*** Information given ***

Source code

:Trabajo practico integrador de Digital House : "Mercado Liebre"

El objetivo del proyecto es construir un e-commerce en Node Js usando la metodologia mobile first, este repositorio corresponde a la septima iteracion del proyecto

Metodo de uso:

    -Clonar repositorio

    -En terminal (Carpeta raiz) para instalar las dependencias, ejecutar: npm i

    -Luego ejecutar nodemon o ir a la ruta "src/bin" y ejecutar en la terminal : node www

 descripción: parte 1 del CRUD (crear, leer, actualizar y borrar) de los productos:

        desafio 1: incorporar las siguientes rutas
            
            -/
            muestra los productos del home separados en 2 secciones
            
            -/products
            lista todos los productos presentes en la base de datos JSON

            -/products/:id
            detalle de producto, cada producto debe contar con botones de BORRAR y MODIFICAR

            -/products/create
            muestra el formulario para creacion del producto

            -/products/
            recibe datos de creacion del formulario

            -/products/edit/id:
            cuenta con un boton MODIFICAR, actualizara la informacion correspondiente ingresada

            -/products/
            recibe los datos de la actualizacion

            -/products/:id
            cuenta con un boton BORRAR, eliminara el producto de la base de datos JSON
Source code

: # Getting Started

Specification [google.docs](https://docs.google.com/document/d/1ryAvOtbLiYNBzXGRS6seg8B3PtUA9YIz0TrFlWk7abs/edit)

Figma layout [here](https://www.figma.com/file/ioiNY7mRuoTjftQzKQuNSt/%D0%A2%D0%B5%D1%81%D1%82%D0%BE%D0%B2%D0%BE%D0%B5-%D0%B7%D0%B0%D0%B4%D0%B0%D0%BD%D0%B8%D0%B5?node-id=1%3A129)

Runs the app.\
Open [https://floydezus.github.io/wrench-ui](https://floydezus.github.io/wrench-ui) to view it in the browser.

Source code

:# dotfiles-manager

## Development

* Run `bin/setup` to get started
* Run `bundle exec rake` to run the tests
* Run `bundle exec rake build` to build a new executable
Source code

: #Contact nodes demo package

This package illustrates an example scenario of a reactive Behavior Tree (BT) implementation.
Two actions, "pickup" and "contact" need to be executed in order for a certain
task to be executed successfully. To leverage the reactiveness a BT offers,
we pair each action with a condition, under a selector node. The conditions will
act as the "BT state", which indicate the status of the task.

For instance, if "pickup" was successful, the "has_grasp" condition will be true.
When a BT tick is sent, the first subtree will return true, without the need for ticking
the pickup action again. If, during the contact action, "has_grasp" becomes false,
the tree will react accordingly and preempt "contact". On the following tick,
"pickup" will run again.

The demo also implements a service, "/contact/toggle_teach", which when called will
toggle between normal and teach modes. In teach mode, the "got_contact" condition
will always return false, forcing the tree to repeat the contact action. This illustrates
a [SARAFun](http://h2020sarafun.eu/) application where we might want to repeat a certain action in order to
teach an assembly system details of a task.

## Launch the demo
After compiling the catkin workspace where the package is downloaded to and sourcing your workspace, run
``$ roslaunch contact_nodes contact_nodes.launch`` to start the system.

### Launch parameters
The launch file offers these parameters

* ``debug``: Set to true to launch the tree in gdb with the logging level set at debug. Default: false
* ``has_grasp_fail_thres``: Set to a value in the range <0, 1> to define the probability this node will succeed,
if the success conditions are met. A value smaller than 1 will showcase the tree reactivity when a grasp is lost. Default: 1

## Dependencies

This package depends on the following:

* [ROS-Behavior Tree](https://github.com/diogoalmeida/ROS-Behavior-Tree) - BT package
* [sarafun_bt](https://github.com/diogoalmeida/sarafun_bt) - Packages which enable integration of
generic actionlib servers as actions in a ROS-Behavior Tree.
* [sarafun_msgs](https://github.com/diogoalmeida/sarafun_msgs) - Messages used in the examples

*** End of Information given ***

-- What the task asks --
Please set down the entire listing once more, exactly as it stands.

-- Solution --
Source code

:Trabajo practico integrador de Digital House : "Mercado Liebre"

El objetivo del proyecto es construir un e-commerce en Node Js usando la metodologia mobile first, este repositorio corresponde a la septima iteracion del proyecto

Metodo de uso:

    -Clonar repositorio

    -En terminal (Carpeta raiz) para instalar las dependencias, ejecutar: npm i

    -Luego ejecutar nodemon o ir a la ruta "src/bin" y ejecutar en la terminal : node www

 descripción: parte 1 del CRUD (crear, leer, actualizar y borrar) de los productos:

        desafio 1: incorporar las siguientes rutas
            
            -/
            muestra los productos del home separados en 2 secciones
            
            -/products
            lista todos los productos presentes en la base de datos JSON

            -/products/:id
            detalle de producto, cada producto debe contar con botones de BORRAR y MODIFICAR

            -/products/create
            muestra el formulario para creacion del producto

            -/products/
            recibe datos de creacion del formulario

            -/products/edit/id:
            cuenta con un boton MODIFICAR, actualizara la informacion correspondiente ingresada

            -/products/
            recibe los datos de la actualizacion

            -/products/:id
            cuenta con un boton BORRAR, eliminara el producto de la base de datos JSON
Source code

: # Getting Started

Specification [google.docs](https://docs.google.com/document/d/1ryAvOtbLiYNBzXGRS6seg8B3PtUA9YIz0TrFlWk7abs/edit)

Figma layout [here](https://www.figma.com/file/ioiNY7mRuoTjftQzKQuNSt/%D0%A2%D0%B5%D1%81%D1%82%D0%BE%D0%B2%D0%BE%D0%B5-%D0%B7%D0%B0%D0%B4%D0%B0%D0%BD%D0%B8%D0%B5?node-id=1%3A129)

Runs the app.\
Open [https://floydezus.github.io/wrench-ui](https://floydezus.github.io/wrench-ui) to view it in the browser.

Source code

:# dotfiles-manager

## Development

* Run `bin/setup` to get started
* Run `bundle exec rake` to run the tests
* Run `bundle exec rake build` to build a new executable
Source code

: #Contact nodes demo package

This package illustrates an example scenario of a reactive Behavior Tree (BT) implementation.
Two actions, "pickup" and "contact" need to be executed in order for a certain
task to be executed successfully. To leverage the reactiveness a BT offers,
we pair each action with a condition, under a selector node. The conditions will
act as the "BT state", which indicate the status of the task.

For instance, if "pickup" was successful, the "has_grasp" condition will be true.
When a BT tick is sent, the first subtree will return true, without the need for ticking
the pickup action again. If, during the contact action, "has_grasp" becomes false,
the tree will react accordingly and preempt "contact". On the following tick,
"pickup" will run again.

The demo also implements a service, "/contact/toggle_teach", which when called will
toggle between normal and teach modes. In teach mode, the "got_contact" condition
will always return false, forcing the tree to repeat the contact action. This illustrates
a [SARAFun](http://h2020sarafun.eu/) application where we might want to repeat a certain action in order to
teach an assembly system details of a task.

## Launch the demo
After compiling the catkin workspace where the package is downloaded to and sourcing your workspace, run
``$ roslaunch contact_nodes contact_nodes.launch`` to start the system.

### Launch parameters
The launch file offers these parameters

* ``debug``: Set to true to launch the tree in gdb with the logging level set at debug. Default: false
* ``has_grasp_fail_thres``: Set to a value in the range <0, 1> to define the probability this node will succeed,
if the success conditions are met. A value smaller than 1 will showcase the tree reactivity when a grasp is lost. Default: 1

## Dependencies

This package depends on the following:

* [ROS-Behavior Tree](https://github.com/diogoalmeida/ROS-Behavior-Tree) - BT package
* [sarafun_bt](https://github.com/diogoalmeida/sarafun_bt) - Packages which enable integration of
generic actionlib servers as actions in a ROS-Behavior Tree.
* [sarafun_msgs](https://github.com/diogoalmeida/sarafun_msgs) - Messages used in the examples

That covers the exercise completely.